UN Geneva – In a joint submission to the Committee on Economic Social and Cultural rights (CESCR), MMM and its grassroots member EDO Group denounce the multiple human rights violations suffered by indigenous mothers in La Guajira, the northern province of Colombia.

La Guajira is a region rich in coal and gas, wind and sun. But it is plagued by inequality, poverty, corruption and malnutrition, as multinational companies are given priority over the welfare and wellbeing of Indigenous people, the sustainability of their land and the natural environment.

La Guajira has been the Wayuu’s territory for several thousand years, an indigenous people who traditionally live on the land of their mothers’ ancestors, in a matrilineal clan society, with no central power or coordination. Wayuu do not live in villages, and form small, scattered rural communities in which each inhabitant is linked to the others by ties of maternal consanguinity and shares a common social status and past.

The rights of the Wayuu and their clans have always been ignored; but since the 1980s their human rights situation has been deteriorating.

At 67.4%, the poverty rate in La Guajira is much higher than the Colombian average of 39%. Poverty also disproportionately affects Indigenous people, who live in situations of extreme vulnerability. Wayuu women, particularly mothers, face survival challenges as their most fundamental rights are violated, including access to food and water, health care, and quality education for themselves and their children. Malnutrition is rampant, with particularly dramatic consequences on children.

These multiple human rights violations are detailed in the report that MMM and EDO Group submitted to CESCR ahead of the Pre-session on Colombia.

Although the Colombian Constitutional Court declared the situation unconstitutional and called for special protection of the rights to water, health and food for the indigenous Wayuu communities, the Colombian government has been slow to respond: Wayuu mothers are still without answers to their suffering and continue to lose their children due to malnutrition and unsafe water. The situation is critical: only one meal a day, and living conditions that very few could bear.

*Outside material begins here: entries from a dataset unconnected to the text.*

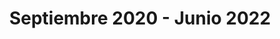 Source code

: ---
title: "Septiembre 2020 - Junio 2022"
description: "Grado Superior IT - Desarrollo de Aplicaciones Web"
summary: "Programación web, bases de datos y frameworks. Dominio de HTML, CSS, JavaScript, PHP y MySQL."
--- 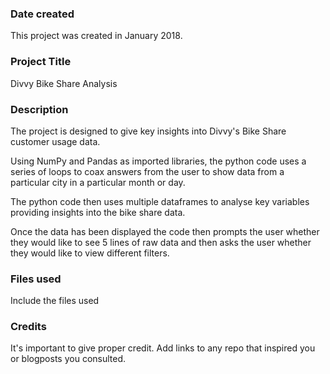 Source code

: ### Date created
This project was created in January 2018.

### Project Title
Divvy Bike Share Analysis

### Description
The project is designed to give key insights into Divvy's Bike Share customer usage data.

Using NumPy and Pandas as imported libraries, the python code uses a series of loops to coax answers from the user to show data from a particular city in a particular month or day.

The python code then uses multiple dataframes to analyse key variables providing insights into the bike share data.

Once the data has been displayed the code then prompts the user whether they would like to see 5 lines of raw data and then asks the user whether they would like to view different filters. 

### Files used
Include the files used

### Credits
It's important to give proper credit. Add links to any repo that inspired you or blogposts you consulted.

EDO Group’s demands to the Colombian government:

  • Understand the systemic dynamics of the Wayuu people and put an end to the gross violation of their fundamental human rights; ensure their participation in the formulation and monitoring of local public policies and projects that affect their future
  • Hold multinational companies to account so that they fully respect the human rights of indigenous people, work with Wayuu ethnic development experts and local communities, and positively and sustainably contribute to the economic social, and cultural development of these regions
  • Work with and invest in local indigenous communities, in particular women, by developing basic infrastructure and services, so that the Wayuu clans recover their health sovereignty, build an education system tailored to the needs and constraints of the dispersed rural clans, and develop basic services such as water and sanitation, transport, energy and telecommunications
  • Provide financial support for social innovation initiatives carried out by expert local NGOs, so that ethnic Wayuu communities can survive, develop and thrive.

A discussion on the implementation of the Covenant in Colombia and 6 other State parties took place during the 73rd Pre-sessional Working Group session in October 2023. Following MMM and EDO Group’s joint submission, EDO Group also participated in the discussion between CESCR Experts and civil society organisations.

The List of Issues released by the CESCR at the end of the Pre-session to the government of Colombia includes several points on indigenous people’s human rights violation – although neither the Wayuu people nor the province of Guajira are explicitly mentioned. The Colombian Government is expected to provide a written response to the list of issues by October 2024. A session will then be scheduled in 2025 where CESCR will hold a constructive dialog with government representatives to tackle these issues.